Вот и нашёлся один грешок! Ренджи не злорадствовал, но знал твёрдо: не убьёт. Все знали, кого угодно спроси: убивать Ренджи из блажи – глупость несусветная. Ренджи первый за тысячелетия, который выдержал больше одной татуировки. Да ещё такие огромные! Интересно, сколько крови Кучики Бьякуя выдавил из себя, чтобы сделать такую огромную склянку с чернилами. Ренджи её видел. Смотрел всё то время, пока мастер рисовал на груди эти узоры.

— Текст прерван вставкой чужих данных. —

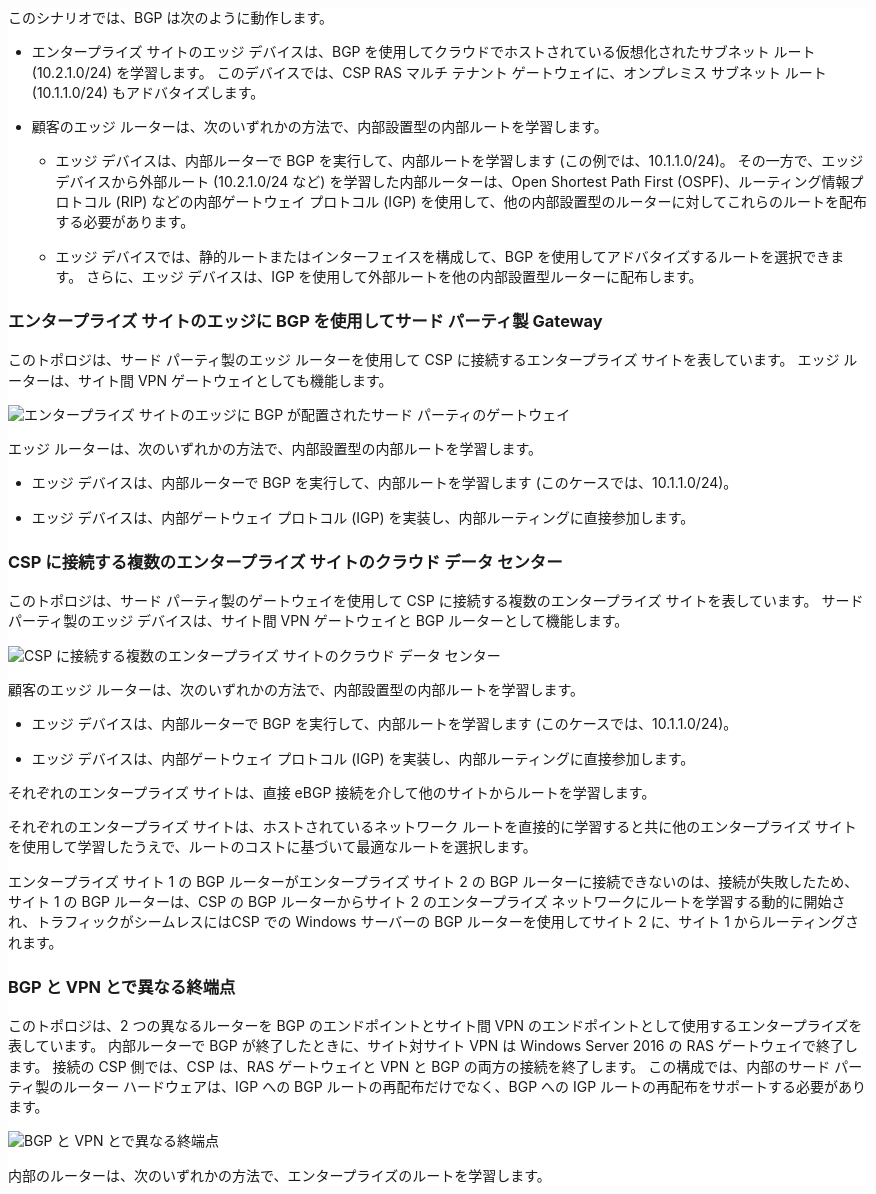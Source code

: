 このシナリオでは、BGP は次のように動作します。  
  
-   エンタープライズ サイトのエッジ デバイスは、BGP を使用してクラウドでホストされている仮想化されたサブネット ルート (10.2.1.0/24) を学習します。 このデバイスでは、CSP RAS マルチ テナント ゲートウェイに、オンプレミス サブネット ルート (10.1.1.0/24) もアドバタイズします。  
  
-   顧客のエッジ ルーターは、次のいずれかの方法で、内部設置型の内部ルートを学習します。  
  
    -   エッジ デバイスは、内部ルーターで BGP を実行して、内部ルートを学習します (この例では、10.1.1.0/24)。 その一方で、エッジ デバイスから外部ルート (10.2.1.0/24 など) を学習した内部ルーターは、Open Shortest Path First (OSPF)、ルーティング情報プロトコル (RIP) などの内部ゲートウェイ プロトコル (IGP) を使用して、他の内部設置型のルーターに対してこれらのルートを配布する必要があります。  
  
    -   エッジ デバイスでは、静的ルートまたはインターフェイスを構成して、BGP を使用してアドバタイズするルートを選択できます。 さらに、エッジ デバイスは、IGP を使用して外部ルートを他の内部設置型ルーターに配布します。  
  
### <a name="bkmk_top2"></a>エンタープライズ サイトのエッジに BGP を使用してサード パーティ製 Gateway  
このトポロジは、サード パーティ製のエッジ ルーターを使用して CSP に接続するエンタープライズ サイトを表しています。 エッジ ルーターは、サイト間 VPN ゲートウェイとしても機能します。  
  
![エンタープライズ サイトのエッジに BGP が配置されたサード パーティのゲートウェイ](../../media/Border-Gateway-Protocol-BGP/bgp_02.jpg)  
  
エッジ ルーターは、次のいずれかの方法で、内部設置型の内部ルートを学習します。  
  
-   エッジ デバイスは、内部ルーターで BGP を実行して、内部ルートを学習します (このケースでは、10.1.1.0/24)。  
  
-   エッジ デバイスは、内部ゲートウェイ プロトコル (IGP) を実装し、内部ルーティングに直接参加します。  
  
### <a name="bkmk_top3"></a>CSP に接続する複数のエンタープライズ サイトのクラウド データ センター  
このトポロジは、サード パーティ製のゲートウェイを使用して CSP に接続する複数のエンタープライズ サイトを表しています。 サード パーティ製のエッジ デバイスは、サイト間 VPN ゲートウェイと BGP ルーターとして機能します。  
  
![CSP に接続する複数のエンタープライズ サイトのクラウド データ センター](../../media/Border-Gateway-Protocol-BGP/bgp_03.jpg)  
  
顧客のエッジ ルーターは、次のいずれかの方法で、内部設置型の内部ルートを学習します。  
  
-   エッジ デバイスは、内部ルーターで BGP を実行して、内部ルートを学習します (このケースでは、10.1.1.0/24)。  
  
-   エッジ デバイスは、内部ゲートウェイ プロトコル (IGP) を実装し、内部ルーティングに直接参加します。  
  
それぞれのエンタープライズ サイトは、直接 eBGP 接続を介して他のサイトからルートを学習します。  
  
それぞれのエンタープライズ サイトは、ホストされているネットワーク ルートを直接的に学習すると共に他のエンタープライズ サイトを使用して学習したうえで、ルートのコストに基づいて最適なルートを選択します。  
  
エンタープライズ サイト 1 の BGP ルーターがエンタープライズ サイト 2 の BGP ルーターに接続できないのは、接続が失敗したため、サイト 1 の BGP ルーターは、CSP の BGP ルーターからサイト 2 のエンタープライズ ネットワークにルートを学習する動的に開始され、トラフィックがシームレスにはCSP での Windows サーバーの BGP ルーターを使用してサイト 2 に、サイト 1 からルーティングされます。  
  
### <a name="bkmk_top4"></a>BGP と VPN とで異なる終端点  
このトポロジは、2 つの異なるルーターを BGP のエンドポイントとサイト間 VPN のエンドポイントとして使用するエンタープライズを表しています。 内部ルーターで BGP が終了したときに、サイト対サイト VPN は Windows Server 2016 の RAS ゲートウェイで終了します。 接続の CSP 側では、CSP は、RAS ゲートウェイと VPN と BGP の両方の接続を終了します。 この構成では、内部のサード パーティ製のルーター ハードウェアは、IGP への BGP ルートの再配布だけでなく、BGP への IGP ルートの再配布をサポートする必要があります。  
  
![BGP と VPN とで異なる終端点](../../media/Border-Gateway-Protocol-BGP/bgp_04.jpg)  
  
内部のルーターは、次のいずれかの方法で、エンタープライズのルートを学習します。  
  
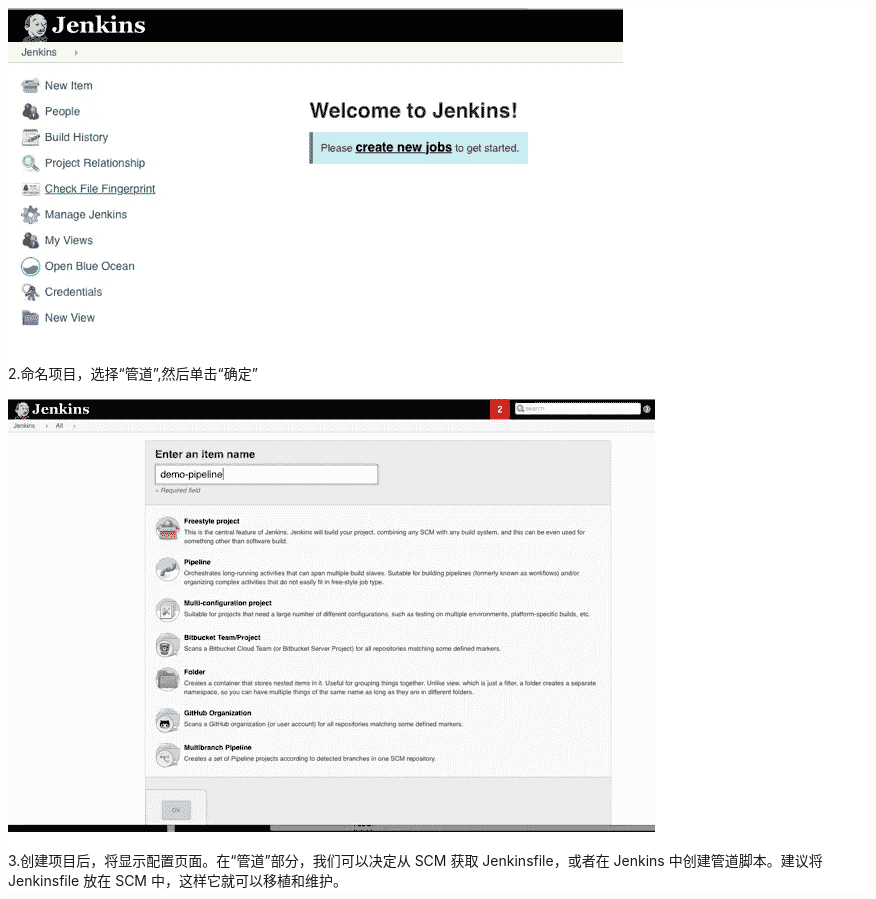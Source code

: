 ![](img/1e46a9f1d0c0c0040821ad09ffabddfb.png)

2.命名项目，选择“管道”,然后单击“确定”

![](img/94f00e635f8831c388b24e3633dbbc91.png)

3.创建项目后，将显示配置页面。在“管道”部分，我们可以决定从 SCM 获取 Jenkinsfile，或者在 Jenkins 中创建管道脚本。建议将 Jenkinsfile 放在 SCM 中，这样它就可以移植和维护。
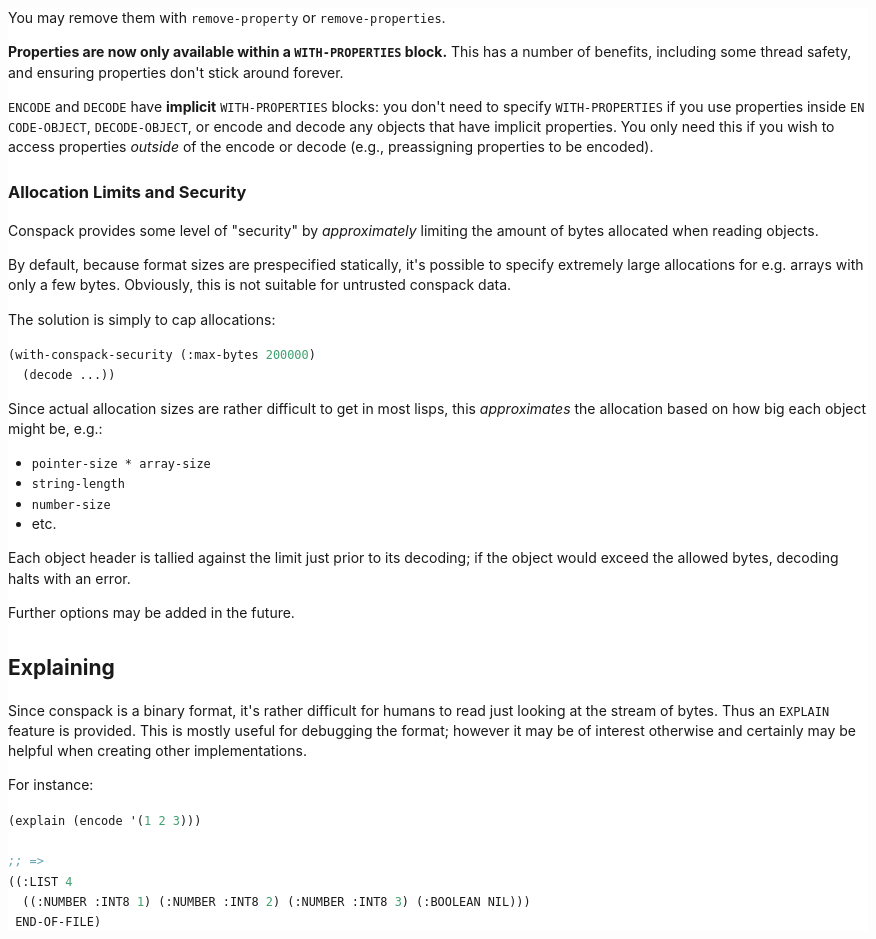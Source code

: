 You may remove them with `remove-property` or `remove-properties`.

**Properties are now only available within a `WITH-PROPERTIES`
block.** This has a number of benefits, including some thread safety,
and ensuring properties don't stick around forever.

`ENCODE` and `DECODE` have **implicit** `WITH-PROPERTIES` blocks: you
don't need to specify `WITH-PROPERTIES` if you use properties inside
`ENCODE-OBJECT`, `DECODE-OBJECT`, or encode and decode any objects
that have implicit properties.  You only need this if you wish to
access properties *outside* of the encode or decode (e.g.,
preassigning properties to be encoded).

### Allocation Limits and Security

Conspack provides some level of "security" by *approximately* limiting
the amount of bytes allocated when reading objects.

By default, because format sizes are prespecified statically, it's
possible to specify extremely large allocations for e.g. arrays with
only a few bytes.  Obviously, this is not suitable for untrusted
conspack data.

The solution is simply to cap allocations:

```lisp
(with-conspack-security (:max-bytes 200000)
  (decode ...))
```

Since actual allocation sizes are rather difficult to get in most
lisps, this *approximates* the allocation based on how big each object
might be, e.g.:

* `pointer-size * array-size`
* `string-length`
* `number-size`
* etc.

Each object header is tallied against the limit just prior to its
decoding; if the object would exceed the allowed bytes, decoding halts
with an error.

Further options may be added in the future.

## Explaining

Since conspack is a binary format, it's rather difficult for humans to
read just looking at the stream of bytes.  Thus an `EXPLAIN` feature
is provided.  This is mostly useful for debugging the format; however
it may be of interest otherwise and certainly may be helpful when
creating other implementations.

For instance:

```lisp
(explain (encode '(1 2 3)))

;; =>
((:LIST 4
  ((:NUMBER :INT8 1) (:NUMBER :INT8 2) (:NUMBER :INT8 3) (:BOOLEAN NIL)))
 END-OF-FILE)
```
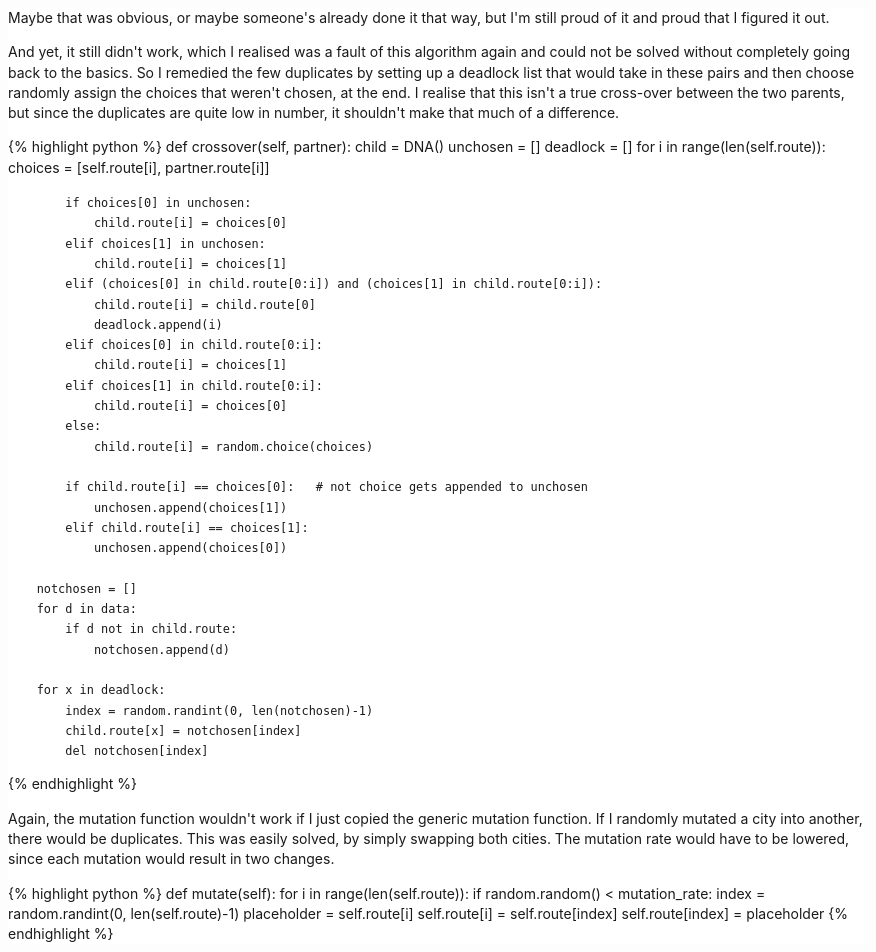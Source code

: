 Maybe that was obvious, or maybe someone's already done it that way, but I'm still proud of it and proud that I figured it out.

And yet, it still didn't work, which I realised was a fault of this algorithm again and could not be solved without completely going back to the basics. So I remedied the few duplicates by setting up a deadlock list that would take in these pairs and then choose randomly assign the choices that weren't chosen, at the end. I realise that this isn't a true cross-over between the two parents, but since the duplicates are quite low in number, it shouldn't make that much of a difference.

{% highlight python %}
    def crossover(self, partner):
        child = DNA()
        unchosen = []
        deadlock = []
        for i in range(len(self.route)):
            choices = [self.route[i], partner.route[i]]
            
            if choices[0] in unchosen:
                child.route[i] = choices[0]
            elif choices[1] in unchosen:
                child.route[i] = choices[1]
            elif (choices[0] in child.route[0:i]) and (choices[1] in child.route[0:i]):
                child.route[i] = child.route[0]
                deadlock.append(i)
            elif choices[0] in child.route[0:i]:
                child.route[i] = choices[1]
            elif choices[1] in child.route[0:i]:
                child.route[i] = choices[0]
            else:
                child.route[i] = random.choice(choices)

            if child.route[i] == choices[0]:   # not choice gets appended to unchosen
                unchosen.append(choices[1])
            elif child.route[i] == choices[1]:
                unchosen.append(choices[0])
        
        notchosen = []
        for d in data:
            if d not in child.route:
                notchosen.append(d)

        for x in deadlock:
            index = random.randint(0, len(notchosen)-1)
            child.route[x] = notchosen[index]
            del notchosen[index]
{% endhighlight %}

Again, the mutation function wouldn't work if I just copied the generic mutation function. If I randomly mutated a city into another, there would be duplicates. This was easily solved, by simply swapping both cities. The mutation rate would have to be lowered, since each mutation would result in two changes.

{% highlight python %}
    def mutate(self):
        for i in range(len(self.route)):
            if random.random() < mutation_rate:
                index = random.randint(0, len(self.route)-1)
                placeholder = self.route[i]
                self.route[i] = self.route[index]
                self.route[index] = placeholder
{% endhighlight %}

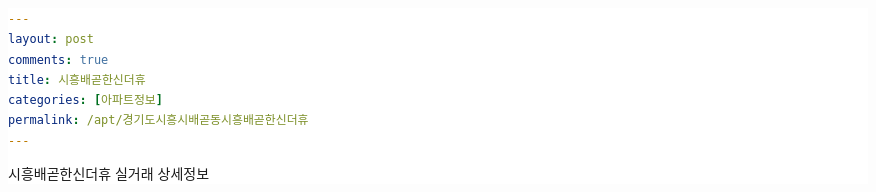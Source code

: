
 ```yaml
---
layout: post
comments: true
title: 시흥배곧한신더휴
categories: [아파트정보]
permalink: /apt/경기도시흥시배곧동시흥배곧한신더휴
---
```


시흥배곧한신더휴 실거래 상세정보

<script type="text/javascript">
  google.charts.load('current', {'packages':['line', 'corechart']});
  google.charts.setOnLoadCallback(drawChart);

  function drawChart() {
    var data = new google.visualization.DataTable();
    data.addColumn('date', '거래일');
    data.addColumn('number', "매매");
    data.addColumn('number', "전세");
    data.addColumn('number', "전매");
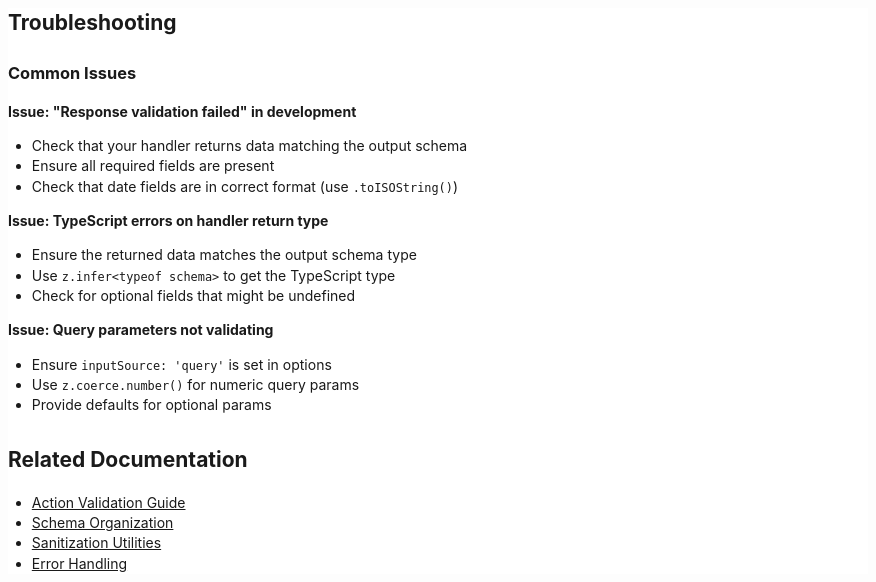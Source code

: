 ## Troubleshooting

### Common Issues

**Issue: "Response validation failed" in development**

- Check that your handler returns data matching the output schema
- Ensure all required fields are present
- Check that date fields are in correct format (use `.toISOString()`)

**Issue: TypeScript errors on handler return type**

- Ensure the returned data matches the output schema type
- Use `z.infer<typeof schema>` to get the TypeScript type
- Check for optional fields that might be undefined

**Issue: Query parameters not validating**

- Ensure `inputSource: 'query'` is set in options
- Use `z.coerce.number()` for numeric query params
- Provide defaults for optional params

## Related Documentation

- [Action Validation Guide](./action-validation-guide.md)
- [Schema Organization](./schema-organization.md)
- [Sanitization Utilities](./sanitization.md)
- [Error Handling](../error-handling.md)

Красиво, конечно, кое-кому во вкусе сложно отказать, но цена…
– Я уже пригоден к службе, – повторил Ренджи, устав от затянувшегося молчания.
– Будешь ходить за мной, пока чернила не приживутся.
– Слушаюсь, – ответил Ренджи нехотя. Лоб зудел от приказа, хотелось почесать, но пришлось терпеть. Кучики Бьякуя не любил, когда при нём чесались.
– Возьми у лекарей заживляющую мазь. Завтра я хочу опробовать их, – ровный, равнодушный, взгляд Кучики Бьякуи опять скользнул по новым татуировкам, а Ренджи не сдержал шумного выдоха. Одно дело – лоб. Ну, ладно, шея. Но сейчас…
– Смогу ли я выполнять ваши приказы? Это больно, вообще-то, – наверняка будет гореть огнём. Особенно, по-первости, пока не заживёт полностью, пока Ренджи не привыкнет.
– Если нет, я тебя прирежу. И всё, – собственные слова из чужого рта звучали совсем не весело.
Ренджи кивнул. А что ему оставалось? Ослушаться он всё равно не мог. Вернее, мог, но тогда Рукия ослепнет от слёз. Сколько можно заставлять её плакать? Да и татуировки эти оставляли всё меньше лазеек и шансов. Воли у Ренджи всегда было через край, но хватит ли её, чтобы сломить очередной барьер древней магии? Два раза уже смог. Где два, там и три. Больно, наверное, будет, как в первые разы не было: эта татуировка всё-таки уж очень большая. Значит, надо поберечь силы, а пока что…
– Ренджи, завари мне чаю.
Стянутая корками кожа зачесалась и, кажется, снова закровила. Ренджи почувствовал, как капля стекает по коже, незатянутой одеждами. Вздохнув, он поднялся и пошёл за чайными приборами, по дороге велел слуге приготовить жаровню для кипятка. Что толку спорить и сокрушаться, если ослушаться всё равно нельзя?